As a start-up and as any small business, you need negotiation skills. Often, prospects realize you are willing to give a discount because you are new and have only a few customers to speak of yet. Some people want a discount in any case because they are cheap. Others could really use a discount because they may not be in the position to use all the fabulous features of your service.
How do you define when to give a discount? The three lessons I was taught in a crash course continue to hold true now I run a small business.
Know when to negotiate
As I am now “on the other side”, I have a better understanding of your positions. I just can’t give my entire business away for free! But yeah, I do understand the need to pay monthly housing rent.
So when do I allow myself to open up for negotiation? The answer is simple: when I know the service I provide is of value to the prospect and I can continue to deliver value for a discounted price.
An important part of this is to help your prospects self-select. Having a clear marketing and sales funnel will help for sure. In the case of my own business, there’s a free trial of the Perspective Plan. Before diving into negotiations for a perfectly decent price (I assume you, as the business owner, have done your research and stand a 100% behind your pricing structure), ask potential customers to sign up for the free trial or consultation.

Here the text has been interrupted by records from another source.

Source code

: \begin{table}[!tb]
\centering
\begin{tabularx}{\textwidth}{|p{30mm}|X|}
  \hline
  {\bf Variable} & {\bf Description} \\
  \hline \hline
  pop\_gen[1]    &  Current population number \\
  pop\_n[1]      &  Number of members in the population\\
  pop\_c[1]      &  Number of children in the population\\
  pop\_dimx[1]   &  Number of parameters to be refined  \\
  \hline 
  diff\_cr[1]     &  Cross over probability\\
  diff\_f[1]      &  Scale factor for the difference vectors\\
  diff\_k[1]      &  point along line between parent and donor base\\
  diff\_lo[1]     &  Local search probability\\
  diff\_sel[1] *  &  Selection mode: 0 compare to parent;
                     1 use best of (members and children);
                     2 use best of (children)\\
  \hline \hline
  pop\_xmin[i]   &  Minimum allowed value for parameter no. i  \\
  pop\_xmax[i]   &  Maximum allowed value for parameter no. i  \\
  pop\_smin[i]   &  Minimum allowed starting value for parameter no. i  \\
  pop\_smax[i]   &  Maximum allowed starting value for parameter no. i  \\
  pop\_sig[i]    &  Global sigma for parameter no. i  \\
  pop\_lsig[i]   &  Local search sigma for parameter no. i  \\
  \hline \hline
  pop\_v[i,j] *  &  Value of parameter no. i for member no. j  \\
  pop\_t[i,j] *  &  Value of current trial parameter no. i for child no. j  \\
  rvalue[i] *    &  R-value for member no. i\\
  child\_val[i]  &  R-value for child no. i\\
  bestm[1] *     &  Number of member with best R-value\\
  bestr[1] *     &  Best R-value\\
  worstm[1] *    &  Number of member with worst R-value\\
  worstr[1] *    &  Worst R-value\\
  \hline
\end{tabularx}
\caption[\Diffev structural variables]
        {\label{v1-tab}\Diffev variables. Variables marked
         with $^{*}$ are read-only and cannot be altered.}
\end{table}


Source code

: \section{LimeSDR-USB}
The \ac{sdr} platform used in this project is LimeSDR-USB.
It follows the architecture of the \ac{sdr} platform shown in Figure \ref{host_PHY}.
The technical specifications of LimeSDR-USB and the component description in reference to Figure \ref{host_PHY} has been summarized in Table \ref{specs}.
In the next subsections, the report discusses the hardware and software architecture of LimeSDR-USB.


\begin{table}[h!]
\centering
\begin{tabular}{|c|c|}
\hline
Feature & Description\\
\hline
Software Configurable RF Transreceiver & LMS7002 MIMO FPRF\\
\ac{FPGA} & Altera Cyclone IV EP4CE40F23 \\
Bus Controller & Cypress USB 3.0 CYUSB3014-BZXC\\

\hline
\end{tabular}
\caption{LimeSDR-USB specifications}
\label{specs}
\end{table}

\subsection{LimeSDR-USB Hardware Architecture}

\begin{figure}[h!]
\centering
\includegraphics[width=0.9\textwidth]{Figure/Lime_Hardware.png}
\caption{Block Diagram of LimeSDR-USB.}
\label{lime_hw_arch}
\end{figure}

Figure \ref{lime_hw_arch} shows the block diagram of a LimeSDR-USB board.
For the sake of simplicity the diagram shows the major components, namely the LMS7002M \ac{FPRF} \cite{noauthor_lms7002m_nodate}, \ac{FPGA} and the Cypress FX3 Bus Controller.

Point being the trial, free consultation or whatever you have for trying out your service, is to show your value. If you have a tiered sales funnel, there is nothing wrong with offering a discount to the next tier when the prospect turns out to be a qualified potential customer.
(Please note that potential customers may enter your sales funnel in different sections.
Understand the (cultural) implications for your behaviour
We all have a learning style, a leadership style and a negotiation style that grew on us through exposure and experience, character traits and what we were taught early on in life.
There are four basic negotiation styles and it helps to understand yours, so you can maximize your negotiations by finding the right balance for each unique negotiation situation.
Individualistic style – focused on your own benefit
Cooperative style – wants to maximize both parties’ outcomes
Competitive style – tends to be self-serving and wants to have the big win
Altruistic style – tries to maximize others’ outcomes rather your own
The cooperative style tends to reach most agreements and best outcomes. This is because people with this style tend to place value at the centre of the negotiation. No matter what style fits you, be prepared (and not desperate) and know what you want to get out of this negotiation.
When you work in a diverse community, it is a good reminder that different cultures have different styles they embrace. For example, many Asian cultures are well known for their cooperative negotiation style. Sticking to your preferred style may clash with someone else’s style, resulting in a (highly potential) negative result.
Walk away at the right time
The best way to manoeuvre in a negotiation is to have as much information as possible. This will provide you with common interests, the value perceived and given, and leverage.
Time invested in exploring services you offer, makes it harder for the potential buyer to walk away. After all, you have been respectful of time and information and most probably already provided value for free by asking the right questions.
When prospects ask for a discount before exploring your service, you may wonder if this is a potential high maintenance customer with low return and whether they have done their homework?
If you have enough information to know the potential customer is very far away from your ideal customer, walk away and save your energy and value for someone that does understand and is willing to pay for it.